*** Opening Information ***
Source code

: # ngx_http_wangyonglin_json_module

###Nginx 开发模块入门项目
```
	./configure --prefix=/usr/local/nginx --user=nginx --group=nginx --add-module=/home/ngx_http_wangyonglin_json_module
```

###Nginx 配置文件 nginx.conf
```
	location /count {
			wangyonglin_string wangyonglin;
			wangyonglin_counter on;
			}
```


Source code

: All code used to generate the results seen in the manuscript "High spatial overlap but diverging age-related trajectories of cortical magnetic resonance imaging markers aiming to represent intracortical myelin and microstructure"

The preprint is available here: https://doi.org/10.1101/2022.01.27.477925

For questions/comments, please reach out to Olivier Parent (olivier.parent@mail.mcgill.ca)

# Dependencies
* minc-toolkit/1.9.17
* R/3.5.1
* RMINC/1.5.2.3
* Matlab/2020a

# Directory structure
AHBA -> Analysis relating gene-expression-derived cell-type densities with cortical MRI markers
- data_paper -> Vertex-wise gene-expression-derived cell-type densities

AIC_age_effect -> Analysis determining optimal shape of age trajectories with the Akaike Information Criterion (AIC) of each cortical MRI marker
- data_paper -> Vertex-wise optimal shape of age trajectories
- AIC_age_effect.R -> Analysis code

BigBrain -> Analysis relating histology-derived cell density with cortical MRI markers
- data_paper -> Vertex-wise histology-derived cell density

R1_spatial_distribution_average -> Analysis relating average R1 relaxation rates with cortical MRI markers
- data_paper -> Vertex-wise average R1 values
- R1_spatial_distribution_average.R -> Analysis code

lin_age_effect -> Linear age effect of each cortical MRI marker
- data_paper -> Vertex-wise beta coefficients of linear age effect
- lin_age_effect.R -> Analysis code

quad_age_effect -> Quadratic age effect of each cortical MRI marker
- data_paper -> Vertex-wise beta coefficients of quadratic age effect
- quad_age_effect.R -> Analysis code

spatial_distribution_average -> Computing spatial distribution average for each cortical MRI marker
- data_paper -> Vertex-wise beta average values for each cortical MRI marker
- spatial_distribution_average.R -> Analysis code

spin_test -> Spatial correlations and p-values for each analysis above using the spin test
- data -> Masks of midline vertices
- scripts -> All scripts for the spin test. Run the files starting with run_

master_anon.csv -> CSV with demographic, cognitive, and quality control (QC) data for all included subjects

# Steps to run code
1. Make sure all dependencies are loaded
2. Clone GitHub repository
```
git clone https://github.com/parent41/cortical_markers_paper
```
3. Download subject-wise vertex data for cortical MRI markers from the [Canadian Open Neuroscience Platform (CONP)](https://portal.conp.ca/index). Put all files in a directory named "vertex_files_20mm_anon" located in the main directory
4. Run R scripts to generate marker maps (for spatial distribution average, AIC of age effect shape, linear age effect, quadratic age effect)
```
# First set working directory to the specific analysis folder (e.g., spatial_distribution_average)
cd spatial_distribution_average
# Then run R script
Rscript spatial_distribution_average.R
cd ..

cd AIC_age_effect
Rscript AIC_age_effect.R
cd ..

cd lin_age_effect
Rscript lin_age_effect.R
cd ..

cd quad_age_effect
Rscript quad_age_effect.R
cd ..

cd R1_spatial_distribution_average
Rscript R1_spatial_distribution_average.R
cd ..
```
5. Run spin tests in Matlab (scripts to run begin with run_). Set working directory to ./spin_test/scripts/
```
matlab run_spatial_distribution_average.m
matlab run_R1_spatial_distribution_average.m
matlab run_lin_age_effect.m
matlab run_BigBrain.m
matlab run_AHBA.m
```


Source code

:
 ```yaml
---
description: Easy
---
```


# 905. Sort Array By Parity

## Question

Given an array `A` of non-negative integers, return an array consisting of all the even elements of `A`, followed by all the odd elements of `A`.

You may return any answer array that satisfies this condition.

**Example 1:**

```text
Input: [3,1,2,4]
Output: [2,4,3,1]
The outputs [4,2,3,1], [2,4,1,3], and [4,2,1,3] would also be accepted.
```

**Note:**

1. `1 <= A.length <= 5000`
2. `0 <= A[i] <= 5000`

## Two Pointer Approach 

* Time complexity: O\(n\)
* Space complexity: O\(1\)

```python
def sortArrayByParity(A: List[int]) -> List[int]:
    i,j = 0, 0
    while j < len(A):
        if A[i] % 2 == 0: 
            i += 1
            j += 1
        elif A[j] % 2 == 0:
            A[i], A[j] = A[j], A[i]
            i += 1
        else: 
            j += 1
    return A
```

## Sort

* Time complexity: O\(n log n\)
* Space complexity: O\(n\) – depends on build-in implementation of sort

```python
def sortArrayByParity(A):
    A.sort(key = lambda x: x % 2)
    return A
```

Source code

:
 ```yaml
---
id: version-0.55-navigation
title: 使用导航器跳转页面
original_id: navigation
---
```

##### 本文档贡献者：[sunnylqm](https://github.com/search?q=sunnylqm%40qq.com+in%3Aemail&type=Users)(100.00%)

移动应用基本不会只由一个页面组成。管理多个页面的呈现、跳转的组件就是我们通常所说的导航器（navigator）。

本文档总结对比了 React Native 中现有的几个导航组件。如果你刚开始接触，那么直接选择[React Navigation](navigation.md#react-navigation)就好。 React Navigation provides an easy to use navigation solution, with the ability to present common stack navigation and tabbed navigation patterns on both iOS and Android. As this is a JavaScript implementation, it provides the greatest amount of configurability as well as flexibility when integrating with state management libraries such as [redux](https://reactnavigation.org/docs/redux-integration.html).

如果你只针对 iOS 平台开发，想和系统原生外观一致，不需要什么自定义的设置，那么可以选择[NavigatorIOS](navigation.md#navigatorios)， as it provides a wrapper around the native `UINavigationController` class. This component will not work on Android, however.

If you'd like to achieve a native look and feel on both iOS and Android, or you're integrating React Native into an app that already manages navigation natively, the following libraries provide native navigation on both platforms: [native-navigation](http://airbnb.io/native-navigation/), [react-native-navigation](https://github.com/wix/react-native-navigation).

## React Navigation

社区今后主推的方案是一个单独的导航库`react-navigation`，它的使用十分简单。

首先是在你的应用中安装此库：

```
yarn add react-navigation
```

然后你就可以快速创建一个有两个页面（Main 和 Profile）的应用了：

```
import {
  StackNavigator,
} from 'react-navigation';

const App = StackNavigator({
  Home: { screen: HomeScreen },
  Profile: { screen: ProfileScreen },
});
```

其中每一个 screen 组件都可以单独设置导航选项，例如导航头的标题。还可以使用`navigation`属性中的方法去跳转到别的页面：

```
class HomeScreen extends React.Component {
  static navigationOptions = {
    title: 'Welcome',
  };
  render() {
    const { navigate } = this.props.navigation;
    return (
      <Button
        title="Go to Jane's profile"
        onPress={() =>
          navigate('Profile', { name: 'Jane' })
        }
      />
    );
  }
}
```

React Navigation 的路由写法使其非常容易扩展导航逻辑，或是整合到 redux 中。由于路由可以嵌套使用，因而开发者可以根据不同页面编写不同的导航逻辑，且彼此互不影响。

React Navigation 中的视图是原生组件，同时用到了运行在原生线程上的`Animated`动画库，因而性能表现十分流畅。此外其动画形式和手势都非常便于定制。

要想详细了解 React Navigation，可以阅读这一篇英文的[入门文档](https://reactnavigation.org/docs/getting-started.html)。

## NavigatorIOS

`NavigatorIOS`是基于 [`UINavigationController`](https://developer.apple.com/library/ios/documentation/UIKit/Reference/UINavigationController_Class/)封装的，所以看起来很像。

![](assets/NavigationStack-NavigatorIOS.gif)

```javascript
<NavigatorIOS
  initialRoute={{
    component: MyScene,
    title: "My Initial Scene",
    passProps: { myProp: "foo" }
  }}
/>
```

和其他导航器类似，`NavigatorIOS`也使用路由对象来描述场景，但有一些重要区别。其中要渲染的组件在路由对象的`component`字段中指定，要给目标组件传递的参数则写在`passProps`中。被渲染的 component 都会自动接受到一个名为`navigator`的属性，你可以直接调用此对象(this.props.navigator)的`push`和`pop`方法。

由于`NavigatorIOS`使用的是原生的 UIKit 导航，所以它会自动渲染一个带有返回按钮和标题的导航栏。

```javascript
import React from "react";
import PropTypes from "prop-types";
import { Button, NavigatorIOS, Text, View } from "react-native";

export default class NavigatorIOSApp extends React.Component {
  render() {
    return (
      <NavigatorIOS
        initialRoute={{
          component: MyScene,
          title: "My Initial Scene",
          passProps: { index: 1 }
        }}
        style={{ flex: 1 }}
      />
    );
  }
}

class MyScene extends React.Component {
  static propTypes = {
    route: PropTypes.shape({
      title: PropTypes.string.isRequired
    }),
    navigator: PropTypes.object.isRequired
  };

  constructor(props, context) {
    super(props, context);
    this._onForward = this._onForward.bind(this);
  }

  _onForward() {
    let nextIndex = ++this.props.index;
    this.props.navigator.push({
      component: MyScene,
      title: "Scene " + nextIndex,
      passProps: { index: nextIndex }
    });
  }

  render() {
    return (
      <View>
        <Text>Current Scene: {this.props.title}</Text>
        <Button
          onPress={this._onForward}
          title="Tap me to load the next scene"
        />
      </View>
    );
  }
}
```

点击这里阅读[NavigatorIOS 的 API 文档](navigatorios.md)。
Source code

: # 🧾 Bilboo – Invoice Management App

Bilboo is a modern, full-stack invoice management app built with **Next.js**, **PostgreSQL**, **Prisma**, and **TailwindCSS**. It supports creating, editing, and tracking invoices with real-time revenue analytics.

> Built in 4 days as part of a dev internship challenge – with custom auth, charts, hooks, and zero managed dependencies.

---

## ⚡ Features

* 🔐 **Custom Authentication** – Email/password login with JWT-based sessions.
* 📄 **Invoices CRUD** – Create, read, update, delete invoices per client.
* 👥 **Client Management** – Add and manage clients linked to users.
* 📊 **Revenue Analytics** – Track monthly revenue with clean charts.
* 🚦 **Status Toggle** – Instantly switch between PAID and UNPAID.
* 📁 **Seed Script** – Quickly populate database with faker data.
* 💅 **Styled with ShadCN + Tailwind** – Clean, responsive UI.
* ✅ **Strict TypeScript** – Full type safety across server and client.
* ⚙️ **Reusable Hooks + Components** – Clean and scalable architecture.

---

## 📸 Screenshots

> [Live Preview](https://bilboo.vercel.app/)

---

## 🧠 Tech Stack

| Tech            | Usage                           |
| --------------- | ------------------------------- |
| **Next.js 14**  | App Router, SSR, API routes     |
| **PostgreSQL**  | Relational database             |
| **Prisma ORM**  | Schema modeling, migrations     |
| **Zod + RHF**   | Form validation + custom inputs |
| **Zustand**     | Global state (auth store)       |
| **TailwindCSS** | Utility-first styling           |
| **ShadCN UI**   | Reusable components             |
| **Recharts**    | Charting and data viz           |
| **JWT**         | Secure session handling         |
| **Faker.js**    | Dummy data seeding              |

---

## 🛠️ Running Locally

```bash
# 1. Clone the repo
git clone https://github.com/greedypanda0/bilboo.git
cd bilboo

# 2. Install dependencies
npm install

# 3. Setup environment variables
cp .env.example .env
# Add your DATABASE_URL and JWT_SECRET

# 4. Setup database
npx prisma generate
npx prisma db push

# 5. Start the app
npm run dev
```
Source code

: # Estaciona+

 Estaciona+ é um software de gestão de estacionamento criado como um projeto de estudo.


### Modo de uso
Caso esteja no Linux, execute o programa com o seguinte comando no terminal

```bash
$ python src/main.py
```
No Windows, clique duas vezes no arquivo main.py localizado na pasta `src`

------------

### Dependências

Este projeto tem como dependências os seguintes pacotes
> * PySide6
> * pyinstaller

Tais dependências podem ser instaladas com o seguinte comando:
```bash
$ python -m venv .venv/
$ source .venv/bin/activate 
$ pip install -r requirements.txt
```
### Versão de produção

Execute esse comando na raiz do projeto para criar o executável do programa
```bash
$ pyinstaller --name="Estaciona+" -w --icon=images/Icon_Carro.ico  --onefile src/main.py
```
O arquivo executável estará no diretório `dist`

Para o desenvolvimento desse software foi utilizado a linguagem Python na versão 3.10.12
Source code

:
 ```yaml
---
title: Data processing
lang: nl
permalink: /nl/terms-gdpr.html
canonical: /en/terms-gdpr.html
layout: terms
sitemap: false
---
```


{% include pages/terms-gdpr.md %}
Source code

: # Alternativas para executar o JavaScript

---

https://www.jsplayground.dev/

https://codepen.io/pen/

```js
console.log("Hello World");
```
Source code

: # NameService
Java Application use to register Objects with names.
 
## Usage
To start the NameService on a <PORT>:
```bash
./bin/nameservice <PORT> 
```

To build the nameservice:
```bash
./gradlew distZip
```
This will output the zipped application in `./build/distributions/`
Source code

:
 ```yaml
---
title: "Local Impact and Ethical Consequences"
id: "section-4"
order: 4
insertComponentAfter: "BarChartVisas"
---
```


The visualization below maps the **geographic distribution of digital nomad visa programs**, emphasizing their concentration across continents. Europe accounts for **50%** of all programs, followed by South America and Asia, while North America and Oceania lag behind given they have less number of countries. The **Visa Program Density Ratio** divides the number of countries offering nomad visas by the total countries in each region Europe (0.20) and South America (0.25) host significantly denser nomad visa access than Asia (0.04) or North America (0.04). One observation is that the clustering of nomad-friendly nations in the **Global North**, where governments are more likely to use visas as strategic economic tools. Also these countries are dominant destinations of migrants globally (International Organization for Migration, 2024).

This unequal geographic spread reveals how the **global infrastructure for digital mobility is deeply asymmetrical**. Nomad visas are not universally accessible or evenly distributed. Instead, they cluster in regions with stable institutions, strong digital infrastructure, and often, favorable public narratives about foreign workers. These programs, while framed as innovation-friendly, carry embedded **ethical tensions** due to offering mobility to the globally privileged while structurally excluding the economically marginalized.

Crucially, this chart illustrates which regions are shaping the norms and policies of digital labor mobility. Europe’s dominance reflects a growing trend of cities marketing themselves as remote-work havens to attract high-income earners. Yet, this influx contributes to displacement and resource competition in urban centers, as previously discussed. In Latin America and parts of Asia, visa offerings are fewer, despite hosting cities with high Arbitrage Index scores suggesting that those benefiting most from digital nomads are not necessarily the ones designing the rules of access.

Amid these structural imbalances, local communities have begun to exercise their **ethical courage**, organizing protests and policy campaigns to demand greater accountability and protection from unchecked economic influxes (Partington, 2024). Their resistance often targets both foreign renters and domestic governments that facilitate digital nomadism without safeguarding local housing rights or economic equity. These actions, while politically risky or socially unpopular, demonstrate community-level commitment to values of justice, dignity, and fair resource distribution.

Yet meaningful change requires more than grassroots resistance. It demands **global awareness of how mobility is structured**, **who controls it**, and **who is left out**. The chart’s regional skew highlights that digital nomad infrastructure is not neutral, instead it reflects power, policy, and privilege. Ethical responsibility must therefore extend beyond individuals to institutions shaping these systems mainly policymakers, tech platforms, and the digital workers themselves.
*** Closing Information ***
Count how many lines in the data contain the word "governments". Reply with that number only.

2